# WHAT THE EXERCISE ASKS
In the entries below, find the string "avoid" and return each line holding it.

(Collected data)
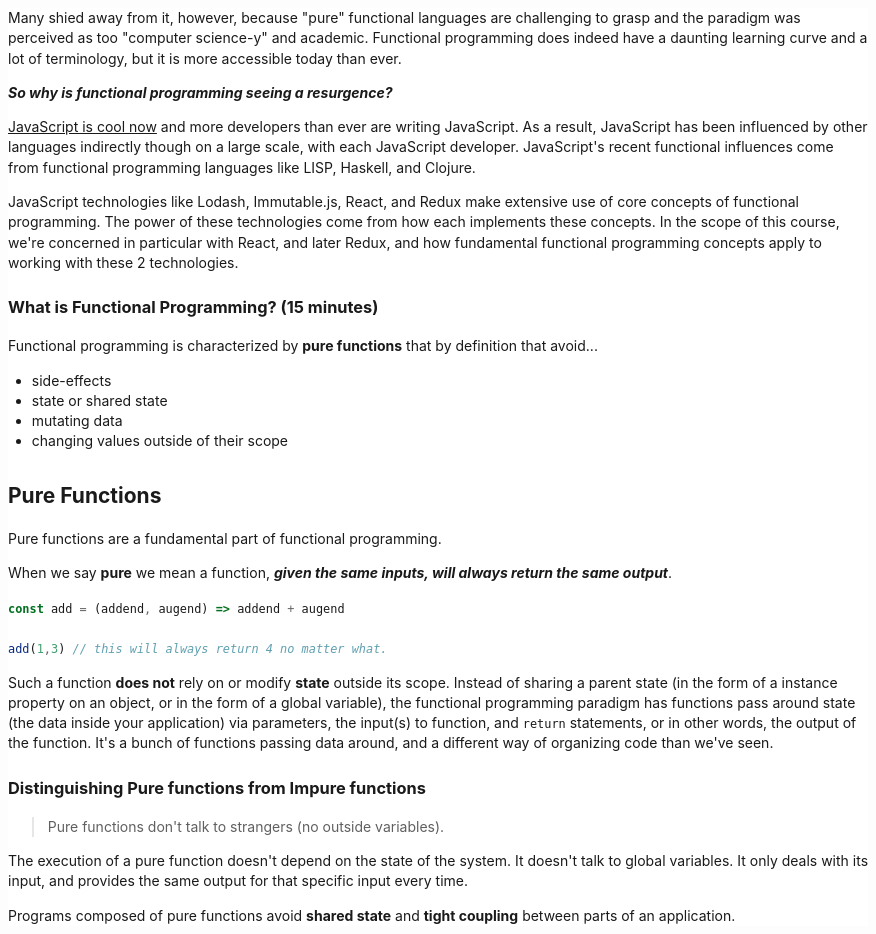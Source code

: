 Many shied away from it, however, because "pure" functional languages are challenging to grasp and the paradigm was perceived as too "computer science-y" and academic. Functional programming does indeed have a daunting learning curve and a lot of terminology, but it is more accessible today than ever.

***So why is functional programming seeing a resurgence?***

[JavaScript is cool now](http://blog.salsitasoft.com/why-now/) and more developers than ever are writing JavaScript. As a result, JavaScript has been influenced by other languages indirectly though on a large scale, with each JavaScript developer. JavaScript's recent functional influences come from functional programming languages like LISP, Haskell, and Clojure. 

JavaScript technologies like Lodash, Immutable.js, React, and Redux make extensive use of core concepts of functional programming. The power of these technologies come from how each implements these concepts. In the scope of this course, we're concerned in particular with React, and later Redux, and how fundamental functional programming concepts apply to working with these 2 technologies.


### What is Functional Programming? (15 minutes)

Functional programming is characterized by **pure functions** that by definition that avoid...
  * side-effects
  * state or shared state
  * mutating data
  * changing values outside of their scope

## Pure Functions

Pure functions are a fundamental part of functional programming.

When we say **pure** we mean a function, ***given the same inputs, will always return the same output***. 

```js
const add = (addend, augend) => addend + augend

add(1,3) // this will always return 4 no matter what.
```

Such a function **does not** rely on or modify **state** outside its scope. Instead of sharing a parent state (in the form of a instance property on an object, or in the form of a global variable), the functional programming paradigm has functions pass around state (the data inside your application) via parameters, the input(s) to function, and `return` statements, or in other words, the output of the function. It's a bunch of functions passing data around, and a different way of organizing code than we've seen.


### Distinguishing Pure functions from Impure functions

> Pure functions don't talk to strangers (no outside variables).

The execution of a pure function doesn't depend on the state of the system. It doesn't talk to global variables. It only deals with its input, and provides the same output for that specific input every time. 

Programs composed of pure functions avoid **shared state** and **tight coupling** between parts of an application.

# EXERCISE SOLUTION
Functional programming is characterized by **pure functions** that by definition that avoid...
Programs composed of pure functions avoid **shared state** and **tight coupling** between parts of an application.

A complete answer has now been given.